Serving an API - Phase 1

🔧 Phase 1: Setting Up the AWS Infrastructure

For the initial testing phase of my project, I focused on setting up the necessary AWS infrastructure to process and parse application source code, while serving the results over an API.

I started by testing the infrastructure with Flask to ensure proper configuration, but have since migrated to a Node.js API for scalability and flexibility.

🖥️ Server Setup

The EC2 instance, which acts as both the Processing and API Server, has the following binaries installed:

• Syft — For generating SBOMs from source code, artifacts, and containers.
• Grype — For scanning SBOMs for known vulnerabilities.
• Delve — My custom vulnerability management interface.
• Node.js & NPM
  • pm2 — Process manager to keep the Node.js API running smoothly.
  • Express — Web framework to handle API requests.
  • dotenv — Securely managing environment variables.
  • path — Path utilities for file handling.

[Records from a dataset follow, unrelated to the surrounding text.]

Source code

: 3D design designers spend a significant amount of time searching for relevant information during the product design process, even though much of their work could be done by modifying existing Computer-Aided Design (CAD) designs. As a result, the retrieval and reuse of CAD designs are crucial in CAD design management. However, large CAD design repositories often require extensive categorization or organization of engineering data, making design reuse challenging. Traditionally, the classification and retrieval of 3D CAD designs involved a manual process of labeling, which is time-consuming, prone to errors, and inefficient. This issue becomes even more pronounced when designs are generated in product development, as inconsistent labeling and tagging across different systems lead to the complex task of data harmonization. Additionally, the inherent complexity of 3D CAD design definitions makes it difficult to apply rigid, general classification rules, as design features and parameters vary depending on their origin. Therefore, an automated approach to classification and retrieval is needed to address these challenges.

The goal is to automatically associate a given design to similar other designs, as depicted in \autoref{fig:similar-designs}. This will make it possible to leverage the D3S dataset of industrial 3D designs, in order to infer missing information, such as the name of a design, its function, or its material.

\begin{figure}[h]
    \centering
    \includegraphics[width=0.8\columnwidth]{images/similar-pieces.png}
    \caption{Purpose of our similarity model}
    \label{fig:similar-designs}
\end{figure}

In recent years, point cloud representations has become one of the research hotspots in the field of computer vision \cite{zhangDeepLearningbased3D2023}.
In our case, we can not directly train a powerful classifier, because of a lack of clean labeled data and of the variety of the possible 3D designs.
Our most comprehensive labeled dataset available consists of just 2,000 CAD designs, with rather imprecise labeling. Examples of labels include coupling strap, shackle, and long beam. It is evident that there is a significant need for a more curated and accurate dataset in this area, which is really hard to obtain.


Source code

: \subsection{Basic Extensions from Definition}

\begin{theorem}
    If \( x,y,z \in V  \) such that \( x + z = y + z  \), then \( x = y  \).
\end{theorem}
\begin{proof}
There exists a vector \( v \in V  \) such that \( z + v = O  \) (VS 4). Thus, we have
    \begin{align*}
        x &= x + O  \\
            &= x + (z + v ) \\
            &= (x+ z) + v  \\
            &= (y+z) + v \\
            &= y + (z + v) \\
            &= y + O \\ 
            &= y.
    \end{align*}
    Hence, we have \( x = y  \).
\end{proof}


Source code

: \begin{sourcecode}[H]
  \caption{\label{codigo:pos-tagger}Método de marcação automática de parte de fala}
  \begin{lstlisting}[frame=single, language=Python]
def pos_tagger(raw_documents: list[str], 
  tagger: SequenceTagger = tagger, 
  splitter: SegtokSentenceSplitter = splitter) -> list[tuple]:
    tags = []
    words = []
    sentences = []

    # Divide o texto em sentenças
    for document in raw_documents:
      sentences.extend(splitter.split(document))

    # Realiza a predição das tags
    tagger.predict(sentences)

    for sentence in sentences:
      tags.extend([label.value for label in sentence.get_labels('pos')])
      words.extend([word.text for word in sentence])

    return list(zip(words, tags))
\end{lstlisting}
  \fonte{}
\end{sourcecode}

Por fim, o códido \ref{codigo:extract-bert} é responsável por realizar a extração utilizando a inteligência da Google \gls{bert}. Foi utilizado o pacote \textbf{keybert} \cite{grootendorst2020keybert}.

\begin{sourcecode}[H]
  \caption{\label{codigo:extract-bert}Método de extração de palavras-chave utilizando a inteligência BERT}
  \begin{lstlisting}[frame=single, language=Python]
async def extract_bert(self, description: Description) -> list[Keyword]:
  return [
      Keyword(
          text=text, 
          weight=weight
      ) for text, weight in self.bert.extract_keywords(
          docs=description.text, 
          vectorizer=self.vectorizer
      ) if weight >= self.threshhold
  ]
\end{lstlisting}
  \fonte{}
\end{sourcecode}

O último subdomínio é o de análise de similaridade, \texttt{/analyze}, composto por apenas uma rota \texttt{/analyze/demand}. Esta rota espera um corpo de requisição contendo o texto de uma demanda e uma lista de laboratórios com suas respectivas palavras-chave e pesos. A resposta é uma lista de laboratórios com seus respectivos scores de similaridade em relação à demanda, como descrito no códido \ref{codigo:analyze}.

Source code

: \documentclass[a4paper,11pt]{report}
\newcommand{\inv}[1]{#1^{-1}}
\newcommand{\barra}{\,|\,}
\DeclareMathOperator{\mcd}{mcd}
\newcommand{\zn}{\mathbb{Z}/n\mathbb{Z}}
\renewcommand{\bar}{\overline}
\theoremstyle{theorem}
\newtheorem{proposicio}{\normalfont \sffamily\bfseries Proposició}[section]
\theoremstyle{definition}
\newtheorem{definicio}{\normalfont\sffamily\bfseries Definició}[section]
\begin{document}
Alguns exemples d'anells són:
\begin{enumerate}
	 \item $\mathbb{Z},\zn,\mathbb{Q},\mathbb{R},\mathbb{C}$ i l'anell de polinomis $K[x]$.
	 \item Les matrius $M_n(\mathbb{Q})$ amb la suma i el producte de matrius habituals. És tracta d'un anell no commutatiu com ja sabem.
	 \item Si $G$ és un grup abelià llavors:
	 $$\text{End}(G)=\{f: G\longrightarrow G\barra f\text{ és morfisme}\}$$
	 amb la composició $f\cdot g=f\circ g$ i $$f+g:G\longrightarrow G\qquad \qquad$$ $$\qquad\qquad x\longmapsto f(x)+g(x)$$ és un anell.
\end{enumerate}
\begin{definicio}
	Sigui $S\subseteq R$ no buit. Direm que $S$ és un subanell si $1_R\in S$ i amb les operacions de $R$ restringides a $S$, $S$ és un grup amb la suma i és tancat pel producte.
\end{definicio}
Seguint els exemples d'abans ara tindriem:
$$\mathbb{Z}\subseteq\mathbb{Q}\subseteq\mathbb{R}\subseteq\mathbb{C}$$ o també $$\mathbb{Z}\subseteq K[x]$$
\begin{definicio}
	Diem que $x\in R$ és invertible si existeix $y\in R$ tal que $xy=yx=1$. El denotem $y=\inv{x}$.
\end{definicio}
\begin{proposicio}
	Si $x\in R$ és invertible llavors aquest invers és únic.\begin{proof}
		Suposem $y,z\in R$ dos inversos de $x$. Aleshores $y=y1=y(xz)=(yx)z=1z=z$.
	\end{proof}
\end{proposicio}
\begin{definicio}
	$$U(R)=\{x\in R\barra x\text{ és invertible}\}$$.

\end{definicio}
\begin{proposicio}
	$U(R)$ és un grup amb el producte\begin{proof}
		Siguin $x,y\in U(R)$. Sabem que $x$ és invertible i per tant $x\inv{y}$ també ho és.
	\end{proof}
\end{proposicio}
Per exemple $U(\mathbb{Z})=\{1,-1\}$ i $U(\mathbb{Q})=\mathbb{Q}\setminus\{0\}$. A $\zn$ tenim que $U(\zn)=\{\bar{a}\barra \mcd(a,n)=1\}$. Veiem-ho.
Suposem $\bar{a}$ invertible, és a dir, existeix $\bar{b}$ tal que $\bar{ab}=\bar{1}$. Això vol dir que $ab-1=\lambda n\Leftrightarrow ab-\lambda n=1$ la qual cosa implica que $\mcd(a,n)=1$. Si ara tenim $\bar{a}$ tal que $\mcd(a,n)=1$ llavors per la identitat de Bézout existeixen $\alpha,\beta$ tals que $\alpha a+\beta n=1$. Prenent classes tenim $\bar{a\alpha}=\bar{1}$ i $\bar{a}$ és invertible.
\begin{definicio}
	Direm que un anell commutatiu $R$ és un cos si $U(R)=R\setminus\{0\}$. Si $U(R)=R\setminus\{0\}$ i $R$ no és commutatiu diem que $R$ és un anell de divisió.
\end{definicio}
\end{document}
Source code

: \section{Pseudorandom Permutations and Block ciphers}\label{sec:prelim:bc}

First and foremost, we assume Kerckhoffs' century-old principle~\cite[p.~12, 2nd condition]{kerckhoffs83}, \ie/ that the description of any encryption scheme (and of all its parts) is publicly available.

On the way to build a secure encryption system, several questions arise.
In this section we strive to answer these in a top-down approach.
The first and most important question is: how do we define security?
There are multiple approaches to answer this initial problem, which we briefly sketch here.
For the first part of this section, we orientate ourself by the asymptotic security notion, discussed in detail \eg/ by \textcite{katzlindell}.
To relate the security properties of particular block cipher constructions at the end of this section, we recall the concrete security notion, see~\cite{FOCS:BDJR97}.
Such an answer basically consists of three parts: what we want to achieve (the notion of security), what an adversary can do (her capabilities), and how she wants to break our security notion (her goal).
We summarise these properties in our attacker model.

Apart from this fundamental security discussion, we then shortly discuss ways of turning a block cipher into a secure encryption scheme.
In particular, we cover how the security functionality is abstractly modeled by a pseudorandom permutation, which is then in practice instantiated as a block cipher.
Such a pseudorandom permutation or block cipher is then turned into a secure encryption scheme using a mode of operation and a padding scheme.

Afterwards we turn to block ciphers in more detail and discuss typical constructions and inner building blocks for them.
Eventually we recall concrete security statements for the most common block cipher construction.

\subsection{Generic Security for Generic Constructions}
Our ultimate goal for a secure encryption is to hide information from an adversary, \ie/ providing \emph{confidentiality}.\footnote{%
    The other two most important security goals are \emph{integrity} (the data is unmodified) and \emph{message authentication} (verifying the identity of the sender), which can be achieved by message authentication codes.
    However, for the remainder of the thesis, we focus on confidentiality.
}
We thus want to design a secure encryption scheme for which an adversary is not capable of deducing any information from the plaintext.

🚀 Initial Testing & Results

During this phase, I was able to successfully:

1. Communicate with the API hosted on AWS from my local machine.
2. Upload source code or dependencies for processing.
3. Retrieve the results from the API, including SBOMs and vulnerability reports.

This was a promising start, demonstrating that the infrastructure was working as expected and the API was responding correctly.

🔐 Next Steps: Adding Authentication

While the testing phase has been successful, the next step is to introduce authentication to the API. Specifically, each user should only be able to access and interact with the files they have personally processed.

My plan for this phase:

• Implement user authentication using AWS Cognito and JWT Bearer Tokens.
• Ensure file access control, allowing users to only retrieve files they uploaded or processed.

This will significantly enhance the security and usability of the API, allowing for safe, personalized access to the data.

💻 Early Implementation of the API

Below is an early implementation of the Node.js API for serving uploaded files:

const express = require("express");
const path = require("path");
const dotenv = require("dotenv");

dotenv.config();

const app = express();
const port = process.env.PORT || 3000;

// Directory for stored files
const FILES_DIR = path.join(__dirname, "files");

// Serve static files
app.use("/files", express.static(FILES_DIR));

// API to download a file
app.get("/download/:filename", (req, res) => {
    const filePath = path.join(FILES_DIR, req.params.filename);
    res.download(filePath, (err) => {
        if (err) {
            res.status(404).json({ error: "File not found" });
        }
    });
});

// Start the server
app.listen(port, () => {
    console.log(`File API running on port ${port}`);
});

---

For the next update, I’ll be looking into the authentication process and how I plan to enforce these security measures.